__Material for the task__:
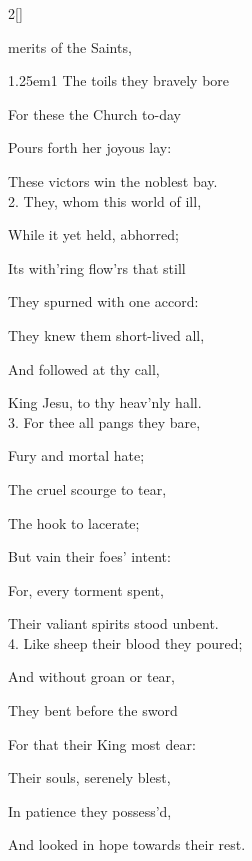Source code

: \begin{paracol}{2}[]
\sloppy

\firstEvensong


\firstEvensongHymn\label{MartyrsEvensong}

 merits of the Saints,



\begin{hangparas}{1.25em}{1}
The toils they bravely bore

For these the Church to-day

Pours forth her joyous lay:

These victors win the noblest bay.\\

2. They, whom this world of ill,

While it yet held, abhorred;

Its with'ring flow'rs that still 

They spurned with one accord:

They knew them short-lived all,

And followed at thy call,

King Jesu, to thy heav'nly hall.\\

3. For thee all pangs they bare,

Fury and mortal hate;

The cruel scourge to tear,

The hook to lacerate;

But vain their foes' intent:

For, every torment spent,

Their valiant spirits stood unbent.\\

4. Like sheep their blood they poured;

And without groan or tear,

They bent before the sword

For that their King most dear:

Their souls, serenely blest,

In patience they possess'd,

And looked in hope towards their rest.\\


\end{hangparas}
\end{paracol}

__Task instructions__: The pictures stay out; everything else in the records above must be repeated exactly.

__Solution for this problem__:
Source code

: \begin{paracol}{2}[]
\sloppy

\firstEvensong


\firstEvensongHymn\label{MartyrsEvensong}

 merits of the Saints,



\begin{hangparas}{1.25em}{1}
The toils they bravely bore

For these the Church to-day

Pours forth her joyous lay:

These victors win the noblest bay.\\

2. They, whom this world of ill,

While it yet held, abhorred;

Its with'ring flow'rs that still 

They spurned with one accord:

They knew them short-lived all,

And followed at thy call,

King Jesu, to thy heav'nly hall.\\

3. For thee all pangs they bare,

Fury and mortal hate;

The cruel scourge to tear,

The hook to lacerate;

But vain their foes' intent:

For, every torment spent,

Their valiant spirits stood unbent.\\

4. Like sheep their blood they poured;

And without groan or tear,

They bent before the sword

For that their King most dear:

Their souls, serenely blest,

In patience they possess'd,

And looked in hope towards their rest.\\


\end{hangparas}
\end{paracol}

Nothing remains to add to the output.